The foremost shale gas region in the US is bucking the energy market doldrums, with production this month approaching a new record.
Natural gas output from the Marcellus and Utica shales of the US north-east is averaging 22.63bn cubic feet per day in August, according to Platts Analytics. That is up 2 per cent from July and the most since February’s all-time high of 22.78bn cu ft/d.
The reversal is defying expectations of a steady production decline as the commodities slump forces energy companies to curtail drilling. The north-east in the past several years emerged as what Credit Suisse called “the key growth engine” of US gas production, helping put the country on the global energy map as a gas exporter.
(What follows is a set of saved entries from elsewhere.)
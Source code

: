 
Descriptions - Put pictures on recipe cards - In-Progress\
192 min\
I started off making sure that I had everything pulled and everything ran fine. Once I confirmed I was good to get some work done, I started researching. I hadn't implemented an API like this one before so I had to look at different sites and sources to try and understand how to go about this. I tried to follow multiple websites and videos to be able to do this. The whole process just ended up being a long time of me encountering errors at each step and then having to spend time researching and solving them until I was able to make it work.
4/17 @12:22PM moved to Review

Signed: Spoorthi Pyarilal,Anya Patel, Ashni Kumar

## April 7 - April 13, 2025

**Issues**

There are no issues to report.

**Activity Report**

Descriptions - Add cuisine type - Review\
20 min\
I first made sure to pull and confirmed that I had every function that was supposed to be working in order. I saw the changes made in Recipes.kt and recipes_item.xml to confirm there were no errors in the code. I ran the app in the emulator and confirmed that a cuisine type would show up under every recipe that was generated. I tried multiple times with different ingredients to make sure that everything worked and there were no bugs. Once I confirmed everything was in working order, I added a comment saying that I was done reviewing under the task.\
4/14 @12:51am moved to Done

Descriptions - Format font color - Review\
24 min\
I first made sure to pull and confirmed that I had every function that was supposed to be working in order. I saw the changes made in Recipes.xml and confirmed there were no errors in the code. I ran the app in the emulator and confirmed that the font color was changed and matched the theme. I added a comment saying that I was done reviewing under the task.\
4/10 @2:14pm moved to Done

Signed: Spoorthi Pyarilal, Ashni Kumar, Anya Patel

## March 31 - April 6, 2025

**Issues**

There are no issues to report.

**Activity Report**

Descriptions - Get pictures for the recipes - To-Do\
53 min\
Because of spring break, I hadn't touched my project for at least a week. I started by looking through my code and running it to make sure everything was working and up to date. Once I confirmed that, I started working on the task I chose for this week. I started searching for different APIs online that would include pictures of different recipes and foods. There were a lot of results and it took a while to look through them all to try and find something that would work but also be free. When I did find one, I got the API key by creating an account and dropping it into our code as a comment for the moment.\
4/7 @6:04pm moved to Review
“Right now we’re actually seeing higher production than in the past few months,” said Eric Brooks, energy analyst at Platts Analytics, a unit of S&P Global Platts. “It was the exact opposite of what everyone was anticipating.”
The US government forecast that combined gas output from the two shale areas lying beneath Ohio, Pennsylvania and West Virginia would decline until at least September.
But producers have managed to maintain volumes by tapping inventories of drilled but uncompleted wells and burrowing deeper, longer wells that yield more gas. Even though the number of drilling rigs has declined, new production per rig now averages about 11.4m cubic feet of gas in the Marcellus, an 18 per cent improvement from a year ago, according to Energy Information Administration figures.